Second Life rebirth. I’ve heard about this — the return of Philip Linden. If only this guy would stop screaming at the TV every time someone kicks a little ball around a field I could concentrate.

“Can I take this outside?” Edward Daigle indicates the paper.

“No. Have to read it here,” replies Doris, who’s running the bar tonight in place of Debbie. Soccer is her thing and soccer you’ll enjoy here while she’s working. No Masterpiece Theater for her, no basketball or any other sport either, although when the Olympics are on she’ll sometimes switch over to rugby, which currently only features women’s matches. “Rugby is similar to football,” she’ll rationalize to the attendees at the time. “Women need support too.” But the support only lasts until the next soccer game of any gender variety revs up, which always takes precedence. Good to have your priorities straight.

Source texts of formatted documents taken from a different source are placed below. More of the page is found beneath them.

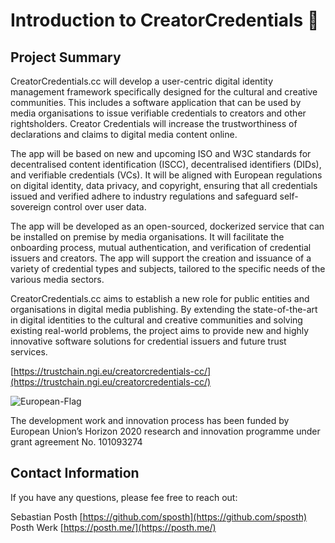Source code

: # Introduction to CreatorCredentials 👋  

## Project Summary

CreatorCredentials.cc will develop a user-centric digital identity management framework specifically designed for the cultural and creative communities. This includes a software application that can be used by media organisations to issue verifiable credentials to creators and other rightsholders. Creator Credentials will increase the trustworthiness of declarations and claims to digital media content online.

The app will be based on new and upcoming ISO and W3C standards for decentralised content identification (ISCC), decentralised identifiers (DIDs), and verifiable credentials (VCs). It will be aligned with European regulations on digital identity, data privacy, and copyright, ensuring that all credentials issued and verified adhere to industry regulations and safeguard self-sovereign control over user data.

The app will be developed as an open-sourced, dockerized service that can be installed on premise by media organisations. It will facilitate the onboarding process, mutual authentication, and verification of credential issuers and creators. The app will support the creation and issuance of a variety of credential types and subjects, tailored to the specific needs of the various media sectors.

CreatorCredentials.cc aims to establish a new role for public entities and organisations in digital media publishing. By extending the state-of-the-art in digital identities to the cultural and creative communities and solving existing real-world problems, the project aims to provide new and highly innovative software solutions for credential issuers and future trust services.


[https://trustchain.ngi.eu/creatorcredentials-cc/](https://trustchain.ngi.eu/creatorcredentials-cc/)

![European-Flag](https://github.com/CreatorCredentials/.github/assets/14913025/f53962c2-7c4c-4312-a0b2-1485de3e60e5)

The development work and innovation process has been funded by European Union’s Horizon 2020 research and innovation programme under grant agreement No. 101093274

## Contact Information

If you have any questions, please fee free to reach out:

Sebastian Posth [https://github.com/sposth](https://github.com/sposth)  
Posth Werk [https://posth.me/](https://posth.me/)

“When is this… *sport* over with?”

Doris checks the clock behind her. “10,” she answers. “8 now. Quite a wait for a read.” She takes a better look at the rugged, broad shouldered man in front of her; leans in closer. “Tell you what, buy me a drink at 10:05 and afterwards I’ll find you a nice, quiet place to skim your newspaper.” She picks up one edge of the paper and expertly flips through all 20 individual pages in a split second, like it was a deck of cards. Talent. The woman has talent with her fingers, Edward thinks here.

While Edward mulls the offer over and the possibilities involved, the man on his right side starts pointing to the screen, saying in a non-shouty voice, “Blackjack.”

“Blackjack,” he repeats, still pointing. Doris is mixing another drink for the actual shouty man. Great, he’ll probably just get more boisterous now, Edward ponders, as he screams at another kick or something.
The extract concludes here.